To digress from the political rant a bit, and make this into something more positive, I posted something like this almost exactly two years ago. In response to the layoff threat two years ago, I went and got a new job. A job that would free me from the threat, a job that would offer me opportunities for advancement, and an opportunity that might make me more marketable in the broader economy.

That new job was generally most of the things I hoped it would be though to be honest, it was no less subject to layoffs than where I’d left. While there, I realized that there is no longer such a thing as a ‘stable job’. The best you can hope for is a marketable skill set and a local economy good enough to shop that around. That said, the job I got turned out to be what I describe as a hostile environment. Based on things I learned at ADF&G, I tried to be inclusive. Things go better when you involve your team and other folks who’s support you will need to proceed. I attempted this and for the first year or so received mostly responses of “well, it’s complicated, good luck”, and (quite literally), “I hope your project fails.” That last one stung the most, even though I tried to roll past it with good nature.

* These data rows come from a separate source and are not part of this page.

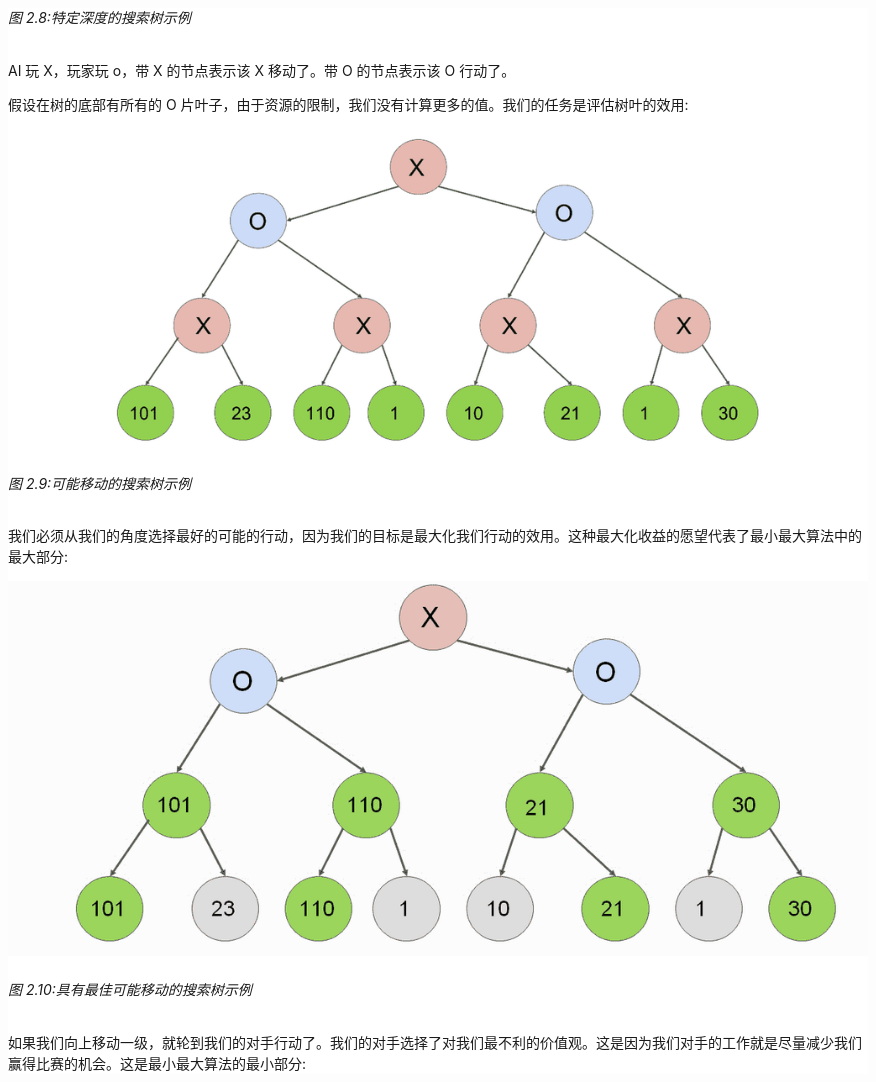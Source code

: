 ###### 图 2.8:特定深度的搜索树示例

AI 玩 X，玩家玩 o，带 X 的节点表示该 X 移动了。带 O 的节点表示该 O 行动了。

假设在树的底部有所有的 O 片叶子，由于资源的限制，我们没有计算更多的值。我们的任务是评估树叶的效用:

![Figure 2.9 Example of search tree with possible moves](img/2.9.jpg)

###### 图 2.9:可能移动的搜索树示例

我们必须从我们的角度选择最好的可能的行动，因为我们的目标是最大化我们行动的效用。这种最大化收益的愿望代表了最小最大算法中的最大部分:

![Figure 2.10 Example of search tree with best possible move](img/2.10.jpg)

###### 图 2.10:具有最佳可能移动的搜索树示例

如果我们向上移动一级，就轮到我们的对手行动了。我们的对手选择了对我们最不利的价值观。这是因为我们对手的工作就是尽量减少我们赢得比赛的机会。这是最小最大算法的最小部分:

That hostile environment is one of the reasons I left. You can either be an agent of change or shrug and let them carry on. When my old job at ADF&G opened up and the possibility to return came to me, I was in a meeting being told about all of the things I wasn’t doing right at the new place. To be clear, the purpose of this meeting was to explain that I didn’t have the resources and might not make the deadlines set in spite of every attempt to get there. With this option in hand, I spent a few nights thinking very, very hard about what it meant. And yes, it did mean possible layoffs, but that’s going to be true across the board with the Trump administration gutting government – no job is safe. I concluded that, for the benefit of my family life, I needed to leave the job even with layoffs a distinct possibility. So. I left. There were other options, some lucrative, some very risky, but they were there, once I really started putting myself out there.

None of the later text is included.